**Activity**
Would you reproduce exactly the lines below from the one holding "The wolf_with_animations was" through the one holding "format gltf model.", inclusive, and no others?

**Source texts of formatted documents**
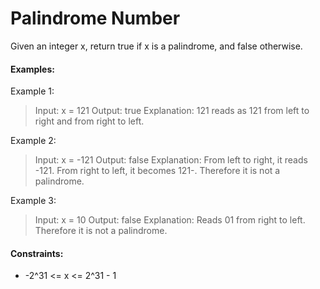# Palindrome Number

Given an integer x, return true if x is a palindrome, and false otherwise.

####
#### Examples: 

Example 1:
> Input: x = 121
> Output: true
> Explanation: 121 reads as 121 from left to right and from right to left.


Example 2:
> Input: x = -121
> Output: false
> Explanation: From left to right, it reads -121. From right to left, it becomes 121-. Therefore it is not a palindrome.


Example 3:
> Input: x = 10
> Output: false
> Explanation: Reads 01 from right to left. Therefore it is not a palindrome.
 

####
#### Constraints:

- -2^31 <= x <= 2^31 - 1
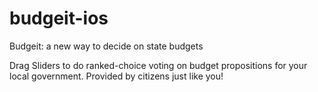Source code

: # budgeit-ios
Budgeit: a new way to decide on state budgets

Drag Sliders to do ranked-choice voting on budget propositions for your local government. Provided by citizens just like you!
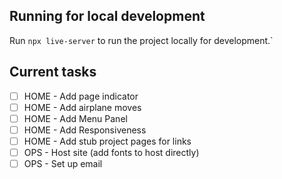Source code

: ## Running for local development

Run `npx live-server` to run the project locally for development.`

## Current tasks

- [ ] HOME - Add page indicator
- [ ] HOME - Add airplane moves
- [ ] HOME - Add Menu Panel
- [ ] HOME - Add Responsiveness
- [ ] HOME - Add stub project pages for links
- [ ] OPS - Host site (add fonts to host directly)
- [ ] OPS - Set up email
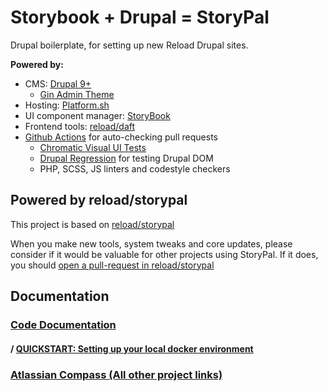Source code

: # Storybook + Drupal = StoryPal

Drupal boilerplate, for setting up new Reload Drupal sites.

**Powered by:**

- CMS: [Drupal 9+](https://drupal.org)
  - [Gin Admin Theme](https://www.drupal.org/project/gin)
- Hosting: [Platform.sh](https://platform.sh)
- UI component manager: [StoryBook](https://storybook.js.org/)
- Frontend tools: [reload/daft](https://github.com/reload/daft)
- [Github Actions](./github/workflows) for auto-checking pull requests
  - [Chromatic Visual UI Tests](https://www.chromatic.com/)
  - [Drupal Regression](https://github.com/reload/action-drupal-regression) for testing Drupal DOM
  - PHP, SCSS, JS linters and codestyle checkers

## Powered by reload/storypal

This project is based on [reload/storypal](https://github.com/reload/storypal)

When you make new tools, system tweaks and core updates, please consider if it would be valuable for other projects using StoryPal.
If it does, you should [open a pull-request in reload/storypal](https://github.com/reload/storypal/pulls)

## Documentation

### [Code Documentation](./docs/README.md)

#### / [QUICKSTART: Setting up your local docker environment](./docs/docker.md)

### [Atlassian Compass (All other project links)](https://reload.atlassian.net/compass/component/44af3e87-55be-492a-a84c-681fa2e97353)

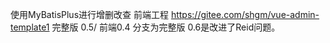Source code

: 使用MyBatisPlus进行增删改查
前端工程 https://gitee.com/shgm/vue-admin-template1
完整版 0.5/ 前端0.4 分支为完整版
0.6是改进了Reid问题。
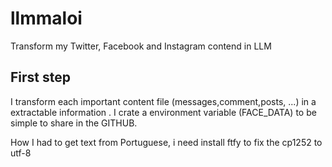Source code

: # llmmaloi
Transform my Twitter, Facebook and Instagram contend in LLM

## First step
I transform each important content file (messages,comment,posts, ...) in a extractable information . I crate a environment variable (FACE_DATA) to be simple to share in the GITHUB. 

How I had to get text from Portuguese, i need install ftfy to fix the cp1252 to utf-8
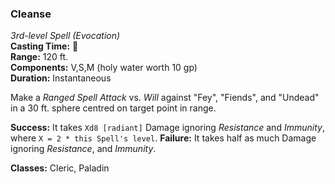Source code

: ### Cleanse
*3rd-level Spell (Evocation)*  
**Casting Time:** 🔷  
**Range:** 120 ft.  
**Components:** V,S,M (holy water worth 10 gp)  
**Duration:** Instantaneous  

Make a *Ranged Spell Attack* vs. *Will* against "Fey", "Fiends", and "Undead" in a 30 ft. sphere centred on target point in range.

**Success:** It takes `Xd8 [radiant]` Damage ignoring *Resistance* and *Immunity*, where `X = 2 * this Spell's level`.
**Failure:** It takes half as much Damage ignoring *Resistance*, and *Immunity*.

**Classes:** Cleric, Paladin
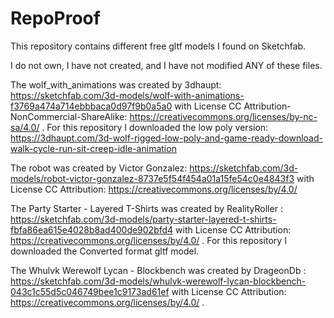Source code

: # RepoProof
This repository contains different free gltf models I found on Sketchfab.

I do not own, I have not created, and I have not modified ANY of these files.  

The wolf_with_animations was created by 3dhaupt: https://sketchfab.com/3d-models/wolf-with-animations-f3769a474a714ebbbaca0d97f9b0a5a0 with License CC Attribution-NonCommercial-ShareAlike: https://creativecommons.org/licenses/by-nc-sa/4.0/ . For this repository I downloaded the low poly version: https://3dhaupt.com/3d-wolf-rigged-low-poly-and-game-ready-download-walk-cycle-run-sit-creep-idle-animation

The robot was created by Victor Gonzalez: https://sketchfab.com/3d-models/robot-victor-gonzalez-8737e5f54f454a01a15fe54c0e4843f3 with License CC Attribution: https://creativecommons.org/licenses/by/4.0/

The Party Starter - Layered T-Shirts was created by RealityRoller : https://sketchfab.com/3d-models/party-starter-layered-t-shirts-fbfa86ea615e4028b8ad400de902bfd4
with License CC Attribution: https://creativecommons.org/licenses/by/4.0/ . For this repository I downloaded the Converted format gltf model. 

The Whulvk Werewolf Lycan - Blockbench was created by DrageonDb : https://sketchfab.com/3d-models/whulvk-werewolf-lycan-blockbench-043c1c55d5c046749bee1c9173ad61ef with License CC Attribution: https://creativecommons.org/licenses/by/4.0/ .
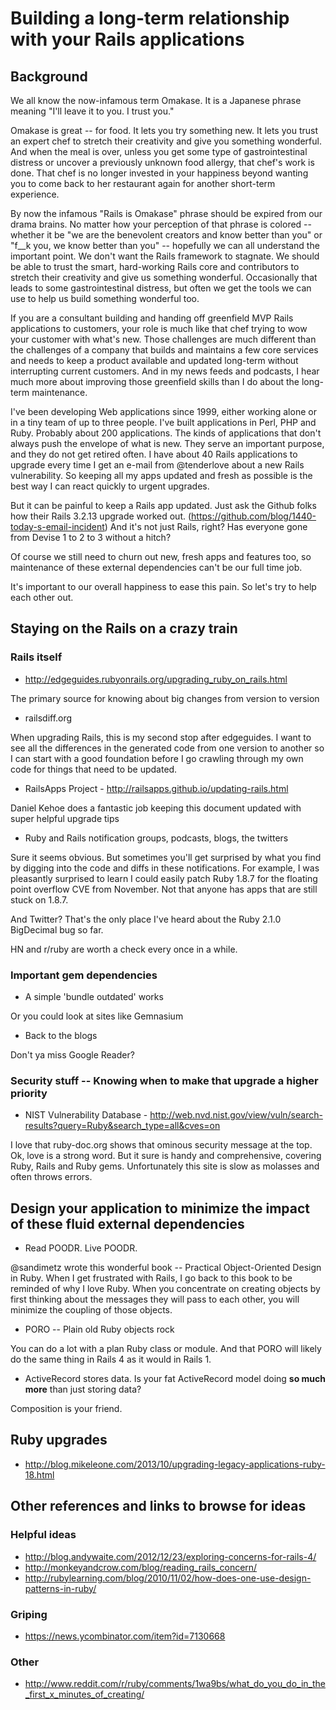 # Building a long-term relationship with your Rails applications

## Background

We all know the now-infamous term Omakase.  It is a Japanese phrase meaning "I'll leave it to you.  I trust you."

Omakase is great -- for food.  It lets you try something new.  It lets you trust an expert chef to stretch their creativity and give you something wonderful.  And when the meal is over, unless you get some type of gastrointestinal distress or uncover a previously unknown food allergy, that chef's work is done.  That chef is no longer invested in your happiness beyond wanting you to come back to her restaurant again for another short-term experience.

By now the infamous "Rails is Omakase" phrase should be expired from our drama brains.  No matter how your perception of that phrase is colored -- whether it be "we are the benevolent creators and know better than you" or "f__k you, we know better than you" -- hopefully we can all understand the important point.  We don't want the Rails framework to stagnate.  We should be able to trust the smart, hard-working Rails core and contributors to stretch their creativity and give us something wonderful.  Occasionally that leads to some gastrointestinal distress, but often we get the tools we can use to help us build something wonderful too.

If you are a consultant building and handing off greenfield MVP Rails applications to customers, your role is much like that chef trying to wow your customer with what's new.  Those challenges are much different than the challenges of a company that builds and maintains a few core services and needs to keep a product available and updated long-term without interrupting current customers.  And in my news feeds and podcasts, I hear much more about improving those greenfield skills than I do about the long-term maintenance.

I've been developing Web applications since 1999, either working alone or in a tiny team of up to three people.  I've built applications in Perl, PHP and Ruby.  Probably about 200 applications.  The kinds of applications that don't always push the envelope of what is new.  They serve an important purpose, and they do not get retired often.  I have about 40 Rails applications to upgrade every time I get an e-mail from @tenderlove about a new Rails vulnerability.  So keeping all my apps updated and fresh as possible is the best way I can react quickly to urgent upgrades.

But it can be painful to keep a Rails app updated.  Just ask the Github folks how their Rails 3.2.13 upgrade worked out. (https://github.com/blog/1440-today-s-email-incident)  And it's not just Rails, right?  Has everyone gone from Devise 1 to 2 to 3 without a hitch?

Of course we still need to churn out new, fresh apps and features too, so maintenance of these external dependencies can't be our full time job.  

It's important to our overall happiness to ease this pain.  So let's try to help each other out.

## Staying on the Rails on a crazy train

### Rails itself

* http://edgeguides.rubyonrails.org/upgrading_ruby_on_rails.html

The primary source for knowing about big changes from version to version

* railsdiff.org

When upgrading Rails, this is my second stop after edgeguides.  I want to see all the differences in the generated code from one version to another so I can start with a good foundation before I go crawling through my own code for things that need to be updated.

* RailsApps Project - http://railsapps.github.io/updating-rails.html

Daniel Kehoe does a fantastic job keeping this document updated with super helpful upgrade tips

* Ruby and Rails notification groups, podcasts, blogs, the twitters

Sure it seems obvious.  But sometimes you'll get surprised by what you find by digging into the code and diffs in these notifications.  For example, I was pleasantly surprised to learn I could easily patch Ruby 1.8.7 for the floating point overflow CVE from November.  Not that anyone has apps that are still stuck on 1.8.7.

And Twitter?  That's the only place I've heard about the Ruby 2.1.0 BigDecimal bug so far.  

HN and r/ruby are worth a check every once in a while.

### Important gem dependencies

* A simple 'bundle outdated' works

Or you could look at sites like Gemnasium 

* Back to the blogs

Don't ya miss Google Reader?

### Security stuff -- Knowing when to make that upgrade a higher priority

* NIST Vulnerability Database - http://web.nvd.nist.gov/view/vuln/search-results?query=Ruby&search_type=all&cves=on

I love that ruby-doc.org shows that ominous security message at the top.  Ok, love is a strong word.  But it sure is handy and comprehensive, covering Ruby, Rails and Ruby gems.  Unfortunately this site is slow as molasses and often throws errors.

## Design your application to minimize the impact of these fluid external dependencies

* Read POODR. Live POODR. 

@sandimetz wrote this wonderful book -- Practical Object-Oriented Design in Ruby.  When I get frustrated with Rails, I go back to this book to be reminded of why I love Ruby.  When you concentrate on creating objects by first thinking about the messages they will pass to each other, you will minimize the coupling of those objects.

* PORO -- Plain old Ruby objects rock

You can do a lot with a plan Ruby class or module.  And that PORO will likely do the same thing in Rails 4 as it would in Rails 1.

* ActiveRecord stores data.  Is your fat ActiveRecord model doing **so much more** than just storing data?

Composition is your friend.

## Ruby upgrades
* http://blog.mikeleone.com/2013/10/upgrading-legacy-applications-ruby-18.html

## Other references and links to browse for ideas

### Helpful ideas
* http://blog.andywaite.com/2012/12/23/exploring-concerns-for-rails-4/
* http://monkeyandcrow.com/blog/reading_rails_concern/
* http://rubylearning.com/blog/2010/11/02/how-does-one-use-design-patterns-in-ruby/

### Griping
* https://news.ycombinator.com/item?id=7130668

### Other
* http://www.reddit.com/r/ruby/comments/1wa9bs/what_do_you_do_in_the_first_x_minutes_of_creating/
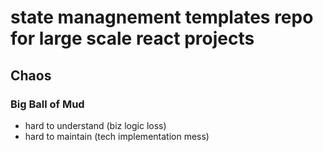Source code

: # state managnement templates repo for large scale react projects

## Chaos

### Big Ball of Mud

- hard to understand (biz logic loss)
- hard to maintain (tech implementation mess)




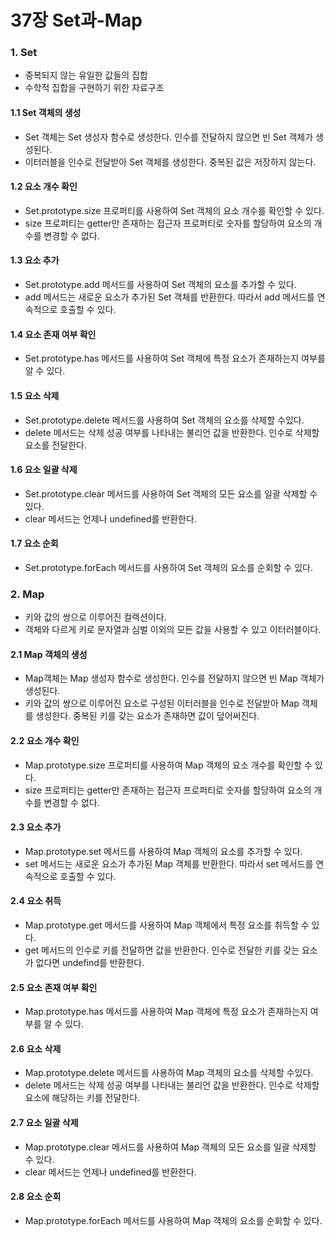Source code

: # 37장 Set과-Map

### 1. Set

- 중복되지 않는 유일한 값들의 집합
- 수학적 집합을 구현하기 위한 자료구조

#### 1.1 Set 객체의 생성

- Set 객체는 Set 생성자 함수로 생성한다. 인수를 전달하지 않으면 빈 Set 객체가 생성된다.
- 이터러블을 인수로 전달받아 Set 객체를 생성한다. 중복된 값은 저장하지 않는다.

#### 1.2 요소 개수 확인

- Set.prototype.size 프로퍼티를 사용하여 Set 객체의 요소 개수를 확인할 수 있다.
- size 프로퍼티는 getter만 존재하는 접근자 프로퍼티로 숫자를 할당하여 요소의 개수를 변경할 수 없다.

#### 1.3 요소 추가

- Set.prototype.add 메서드를 사용하여 Set 객체의 요소를 추가할 수 있다.
- add 메서드는 새로운 요소가 추가된 Set 객체를 반환한다. 따라서 add 메서드를 연속적으로 호출할 수 있다.

#### 1.4 요소 존재 여부 확인

- Set.prototype.has 메서드를 사용하여 Set 객체에 특정 요소가 존재하는지 여부를 알 수 있다.

#### 1.5 요소 삭제

- Set.prototype.delete 메서드를 사용하여 Set 객체의 요소를 삭제할 수있다.
- delete 메서드는 삭제 성공 여부를 나타내는 불리언 값을 반환한다. 인수로 삭제할 요소를 전달한다.

#### 1.6 요소 일괄 삭제

- Set.prototype.clear 메서드를 사용하여 Set 객체의 모든 요소를 일괄 삭제할 수 있다.
- clear 메서드는 언제나 undefined를 반환한다.

#### 1.7 요소 순회

- Set.prototype.forEach 메서드를 사용하여 Set 객체의 요소를 순회할 수 있다.

### 2. Map

- 키와 값의 쌍으로 이루어진 컬렉션이다.
- 객체와 다르게 키로 문자열과 심벌 이외의 모든 값을 사용할 수 있고 이터러블이다.

#### 2.1 Map 객체의 생성

- Map객체는 Map 생성자 함수로 생성한다. 인수를 전달하지 않으면 빈 Map 객체가 생성된다.
- 키와 값의 쌍으로 이루어진 요소로 구성된 이터러블을 인수로 전달받아 Map 객체를 생성한다. 중복된 키를 갖는 요소가 존재하면 값이 덮어써진다.

#### 2.2 요소 개수 확인

- Map.prototype.size 프로퍼티를 사용하여 Map 객체의 요소 개수를 확인할 수 있다.
- size 프로퍼티는 getter만 존재하는 접근자 프로퍼티로 숫자를 할당하여 요소의 개수를 변경할 수 없다.

#### 2.3 요소 추가

- Map.prototype.set 메서드를 사용하여 Map 객체의 요소를 추가할 수 있다.
- set 메서드는 새로운 요소가 추가된 Map 객체를 반환한다. 따라서 set 메서드를 연속적으로 호출할 수 있다.

#### 2.4 요소 취득

- Map.prototype.get 메서드를 사용하여 Map 객체에서 특정 요소를 취득할 수 있다.
- get 메서드의 인수로 키를 전달하면 값을 반환한다. 인수로 전달한 키를 갖는 요소가 없다면 undefind를 반환한다.

#### 2.5 요소 존재 여부 확인

- Map.prototype.has 메서드를 사용하여 Map 객체에 특정 요소가 존재하는지 여부를 알 수 있다.

#### 2.6 요소 삭제

- Map.prototype.delete 메서드를 사용하여 Map 객체의 요소를 삭제할 수있다.
- delete 메서드는 삭제 성공 여부를 나타내는 불리언 값을 반환한다. 인수로 삭제할 요소에 해당하는 키를 전달한다.

#### 2.7 요소 일괄 삭제

- Map.prototype.clear 메서드를 사용하여 Map 객체의 모든 요소를 일괄 삭제할 수 있다.
- clear 메서드는 언제나 undefined를 반환한다.

#### 2.8 요소 순회

- Map.prototype.forEach 메서드를 사용하여 Map 객체의 요소를 순회할 수 있다.
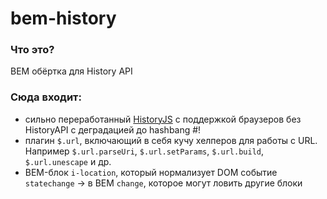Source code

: bem-history
===========

### Что это?

BEM обёртка для History API

### Сюда входит:
- сильно переработанный [HistoryJS](https://github.com/browserstate/History.js/) с поддержкой браузеров без HistoryAPI с деградацией до hashbang #! 
- плагин ``$.url``, включающий в себя кучу хелперов для работы с URL. Например ``$.url.parseUri``, ``$.url.setParams``, ``$.url.build``, ``$.url.unescape`` и др.
- BEM-блок ``i-location``, который нормализует DOM событие ``statechange`` → в BEM ``change``, которое могут ловить другие блоки
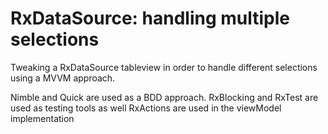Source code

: # RxDataSource: handling multiple selections

Tweaking a RxDataSource tableview in order to handle different selections using a MVVM approach.

Nimble and Quick are used as a BDD approach.
RxBlocking and RxTest are used as testing tools as well
RxActions are used in the viewModel implementation
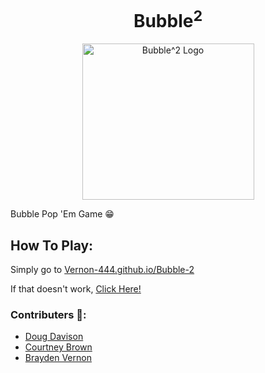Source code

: <h1 align ="center">Bubble<sup>2</sup></h1>
<p align="center">
<img src="https://github.com/Vernon-444/Bubble-2/blob/master/assets/Images/Bubble-2_logo.png" alt="Bubble^2 Logo"
        width="275"
        height="250" />
</p>

Bubble Pop 'Em Game :grin:

## How To Play:

Simply go to [Vernon-444.github.io/Bubble-2](Vernon-444.github.io/Bubble-2)

If that doesn't work, [Click Here!](https://www.youtube.com/watch?v=8oE5Z2GLhNc)


### Contributers :pencil::

* [Doug Davison](github.com/wdmd2022)
* [Courtney Brown](github.com/cbmarie255)
* [Brayden Vernon](github.com/Vernon-444)
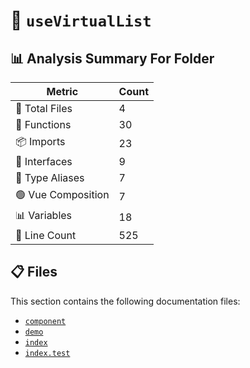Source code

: # 📁 `useVirtualList`

## 📊 Analysis Summary For Folder

| Metric | Count |
|--------|-------|
| 📁 Total Files | 4 |
| 🔧 Functions | 30 |
| 📦 Imports | 23 |
| 📐 Interfaces | 9 |
| 📑 Type Aliases | 7 |
| 🟢 Vue Composition | 7 |
| 📊 Variables | 18 |
| 🔢 Line Count | 525 |


## 📋 Files

This section contains the following documentation files:

- [`component`](./component.md)
- [`demo`](./demo.md)
- [`index`](./index.md)
- [`index.test`](./index.test.md)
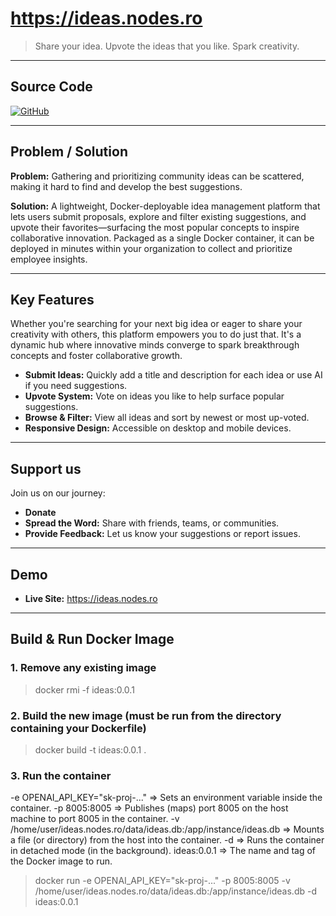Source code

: # https://ideas.nodes.ro

> Share your idea. Upvote the ideas that you like. Spark creativity.

---

## Source Code

[![GitHub][fi=github]][source]

[source]: https://github.com/nodes-ro/ideas.git
[fi=github]: https://img.shields.io/badge/GitHub-Source%20Code-blue?logo=github

---

## Problem / Solution

**Problem:** Gathering and prioritizing community ideas can be scattered, making it hard to find and develop the best suggestions.

**Solution:** A lightweight, Docker-deployable idea management platform that lets users submit proposals, explore and filter existing suggestions, and upvote their favorites—surfacing the most popular concepts to inspire collaborative innovation. Packaged as a single Docker container, it can be deployed in minutes within your organization to collect and prioritize employee insights.

---

## Key Features

Whether you're searching for your next big idea or eager to share your creativity with others, this platform empowers you to do just that. It's a dynamic hub where innovative minds converge to spark breakthrough concepts and foster collaborative growth.

- **Submit Ideas:** Quickly add a title and description for each idea or use AI if you need suggestions.  
- **Upvote System:** Vote on ideas you like to help surface popular suggestions.  
- **Browse & Filter:** View all ideas and sort by newest or most up-voted.  
- **Responsive Design:** Accessible on desktop and mobile devices.  

---

## Support us

Join us on our journey:

- **Donate** 
- **Spread the Word:** Share with friends, teams, or communities.  
- **Provide Feedback:** Let us know your suggestions or report issues.  

---

## Demo

- **Live Site:** https://ideas.nodes.ro  

---

## Build & Run Docker Image

### 1. Remove any existing image
> docker rmi -f ideas:0.0.1

### 2. Build the new image (must be run from the directory containing your Dockerfile)
> docker build -t ideas:0.0.1 .

### 3. Run the container
-e OPENAI_API_KEY="sk-proj-..." => Sets an environment variable inside the container.
-p 8005:8005 => Publishes (maps) port 8005 on the host machine to port 8005 in the container.
-v /home/user/ideas.nodes.ro/data/ideas.db:/app/instance/ideas.db => Mounts a file (or directory) from the host into the container.
-d => Runs the container in detached mode (in the background).
ideas:0.0.1 => The name and tag of the Docker image to run.

> docker run -e OPENAI_API_KEY="sk-proj-..." -p 8005:8005 -v /home/user/ideas.nodes.ro/data/ideas.db:/app/instance/ideas.db  -d ideas:0.0.1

**Task output**
The wolf_with_animations was created by 3dhaupt: https://sketchfab.com/3d-models/wolf-with-animations-f3769a474a714ebbbaca0d97f9b0a5a0 with License CC Attribution-NonCommercial-ShareAlike: https://creativecommons.org/licenses/by-nc-sa/4.0/ . For this repository I downloaded the low poly version: https://3dhaupt.com/3d-wolf-rigged-low-poly-and-game-ready-download-walk-cycle-run-sit-creep-idle-animation

The robot was created by Victor Gonzalez: https://sketchfab.com/3d-models/robot-victor-gonzalez-8737e5f54f454a01a15fe54c0e4843f3 with License CC Attribution: https://creativecommons.org/licenses/by/4.0/

The Party Starter - Layered T-Shirts was created by RealityRoller : https://sketchfab.com/3d-models/party-starter-layered-t-shirts-fbfa86ea615e4028b8ad400de902bfd4
with License CC Attribution: https://creativecommons.org/licenses/by/4.0/ . For this repository I downloaded the Converted format gltf model. 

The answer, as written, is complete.